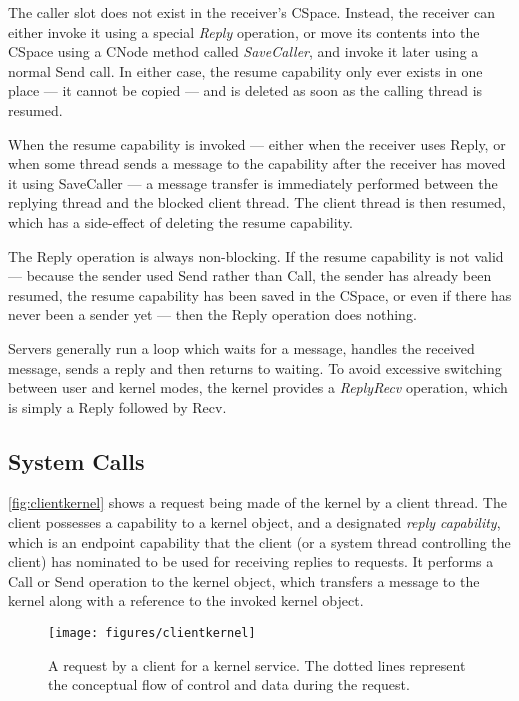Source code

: The caller slot does not exist in the receiver's CSpace. Instead, the receiver can either invoke it using a special \emph{Reply} operation, or move its contents into the CSpace using a CNode method called \emph{SaveCaller}, and invoke it later using a normal Send call. In either case, the resume capability only ever exists in one place --- it cannot be copied --- and is deleted as soon as the calling thread is resumed.

When the resume capability is invoked --- either when the receiver uses Reply, or when some thread sends a message to the capability after the receiver has moved it using SaveCaller --- a message transfer is immediately performed between the replying thread and the blocked client thread. The client thread is then resumed, which has a side-effect of deleting the resume capability.

The Reply operation is always non-blocking. If the resume capability is not valid --- because the sender used Send rather than Call, the sender has already been resumed, the resume capability has been saved in the CSpace, or even if there has never been a sender yet --- then the Reply operation does nothing.

Servers generally run a loop which waits for a message, handles the received message, sends a reply and then returns to waiting. To avoid excessive switching between user and kernel modes, the kernel provides a \emph{ReplyRecv} operation, which is simply a Reply followed by Recv.

\subsection{System Calls}

\autoref{fig:clientkernel} shows a request being made of the kernel by a
client thread. The client possesses a capability to a kernel object, and a
designated \emph{reply capability}, which is an endpoint capability that the
client (or a system thread controlling the client) has nominated to be used
for receiving replies to requests. It performs a Call or Send operation to the kernel
object, which transfers a message to the kernel along with a reference to the
invoked kernel object.

\begin{figure}
\centering \texttt{[image: figures/clientkernel]}
\caption{A request by a client for a kernel service. The dotted lines
represent the conceptual flow of control and data during the
request.}
\label{fig:clientkernel}
\end{figure}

****************************************

Exercise details - Give back, unchanged, the line that holds "The dotted lines" along with all lines after it through the last line above.

Answer for the task -
\caption{A request by a client for a kernel service. The dotted lines
represent the conceptual flow of control and data during the
request.}
\label{fig:clientkernel}
\end{figure}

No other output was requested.